Auf der Suche nach Identifikationsmöglichkeiten sind findige Programmmacher beim momentanen Zeitgefühl angelangt, und das heißt: Sparen und Selbermachen. Wer sich etwas leisten will, möbelt auf, macht aus Altem Neues. Die Bereitschaft zum Hilfsprogramm kann als Ausdruck der Krisenstimmung interpretiert werden: Weil institutionell verankerte Sicherheitsinstanzen nicht mehr als ausreichend verlässlich betrachtet werden, wird das Fern sehen zum greifbaren Ratgeber.

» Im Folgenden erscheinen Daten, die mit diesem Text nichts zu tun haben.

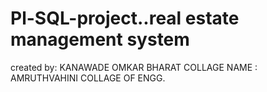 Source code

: # Pl-SQL-project..real estate management system
created by: KANAWADE OMKAR BHARAT
COLLAGE NAME : AMRUTHVAHINI COLLAGE OF ENGG.


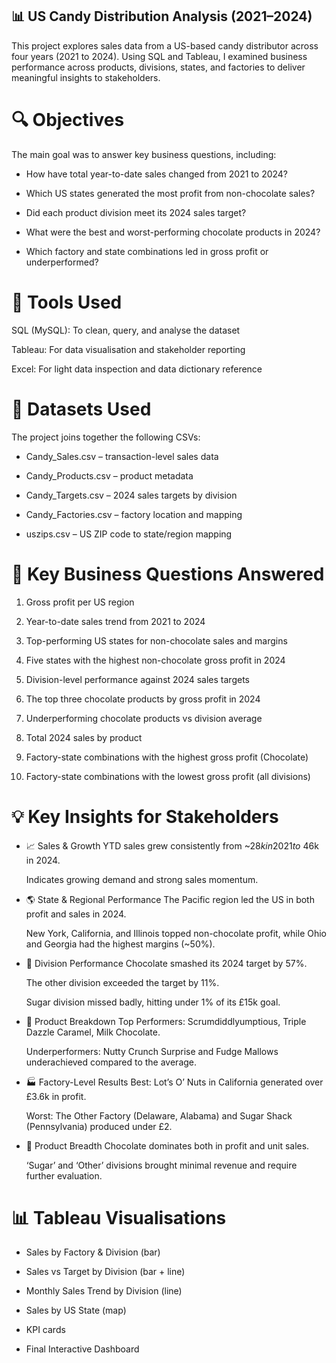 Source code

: ## 📊 US Candy Distribution Analysis (2021–2024)
This project explores sales data from a US-based candy distributor across four years (2021 to 2024). Using SQL and Tableau, I examined business performance across products, divisions, states, and factories to deliver meaningful insights to stakeholders.

# 🔍 Objectives
The main goal was to answer key business questions, including:

- How have total year-to-date sales changed from 2021 to 2024?

- Which US states generated the most profit from non-chocolate sales?

- Did each product division meet its 2024 sales target?

- What were the best and worst-performing chocolate products in 2024?

- Which factory and state combinations led in gross profit or underperformed?

# 🧮 Tools Used
SQL (MySQL): To clean, query, and analyse the dataset

Tableau: For data visualisation and stakeholder reporting

Excel: For light data inspection and data dictionary reference

# 📁 Datasets Used
The project joins together the following CSVs:

- Candy_Sales.csv – transaction-level sales data

- Candy_Products.csv – product metadata

- Candy_Targets.csv – 2024 sales targets by division

- Candy_Factories.csv – factory location and mapping

- uszips.csv – US ZIP code to state/region mapping

# 🧠 Key Business Questions Answered
1. Gross profit per US region

2. Year-to-date sales trend from 2021 to 2024

3. Top-performing US states for non-chocolate sales and margins

4. Five states with the highest non-chocolate gross profit in 2024

5. Division-level performance against 2024 sales targets

6. The top three chocolate products by gross profit in 2024

7. Underperforming chocolate products vs division average

8. Total 2024 sales by product

9. Factory-state combinations with the highest gross profit (Chocolate)

10. Factory-state combinations with the lowest gross profit (all divisions)

# 💡 Key Insights for Stakeholders
- 📈 Sales & Growth
  YTD sales grew consistently from ~$28k in 2021 to ~$46k in 2024.

  Indicates growing demand and strong sales momentum.

- 🌎 State & Regional Performance
  The Pacific region led the US in both profit and sales in 2024.

  New York, California, and Illinois topped non-chocolate profit, while Ohio and Georgia had the highest margins (~50%).

- 🎯 Division Performance
  Chocolate smashed its 2024 target by 57%.

  The other division exceeded the target by 11%.

  Sugar division missed badly, hitting under 1% of its £15k goal.

- 🍫 Product Breakdown
  Top Performers: Scrumdiddlyumptious, Triple Dazzle Caramel, Milk Chocolate.

  Underperformers: Nutty Crunch Surprise and Fudge Mallows underachieved compared to the average.

- 🏭 Factory-Level Results
  Best: Lot’s O’ Nuts in California generated over £3.6k in profit.

  Worst: The Other Factory (Delaware, Alabama) and Sugar Shack (Pennsylvania) produced under £2.

- 🧁 Product Breadth
  Chocolate dominates both in profit and unit sales.

  ‘Sugar’ and ‘Other’ divisions brought minimal revenue and require further evaluation.

# 📊 Tableau Visualisations
- Sales by Factory & Division (bar)

- Sales vs Target by Division (bar + line)

- Monthly Sales Trend by Division (line)

- Sales by US State (map)

- KPI cards

- Final Interactive Dashboard
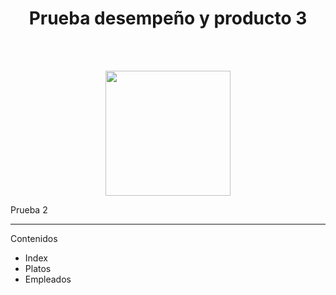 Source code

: <h1 align="center">Prueba desempeño y producto 3</h1>
<br>
<br>
<p align="center">
  <img src="https://static.wikia.nocookie.net/featteca/images/0/05/Bolt_Python.png/revision/latest?cb=20210616212109&path-prefix=es" height="200" width="200">
</p>

Prueba 2

***

Contenidos
- Index
- Platos
- Empleados
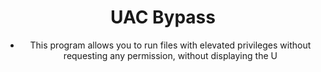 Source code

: <div align="center">

# UAC Bypass

- This program allows you to run files with elevated privileges without requesting any permission, without displaying the U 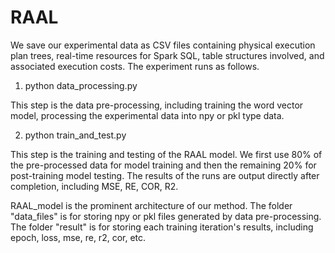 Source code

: # RAAL

We save our experimental data as CSV files containing physical execution plan trees, real-time resources for Spark SQL, table structures involved, and associated execution costs. The experiment runs as follows.

1.	python data_processing.py

This step is the data pre-processing, including training the word vector model, processing the experimental data into npy or pkl type data.

2.	python train_and_test.py

This step is the training and testing of the RAAL model. We first use 80% of the pre-processed data for model training and then the remaining 20% for post-training model testing. The results of the runs are output directly after completion, including MSE, RE, COR, R2.

RAAL_model is the prominent architecture of our method. The folder "data_files" is for storing npy or pkl files generated by data pre-processing. The folder "result" is for storing each training iteration's results, including epoch, loss, mse, re, r2, cor, etc.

Anke Schäferkordt, Chefin der RTL-Group, sieht das naturgemäß anders. Krise? Nicht in Deutschland und schon gar nicht bei RTL: "Die wirtschaftlichen Kennziffern sind sehr stabil. Zuletzt haben die Indizes zwar nach unten gezeigt, aber Deutschland ist bis jetzt eine Insel. Das zeigen auch die Konsumzahlen der letzten Monate. Das Gefühl der Krise ist hier so stark noch nicht angekommen." Und laut Werbestatistik ist das Fernsehen schon überhaupt nicht in der Krise, sondern gehöre neben Online "zu den Gewinnern" im ersten Halbjahr.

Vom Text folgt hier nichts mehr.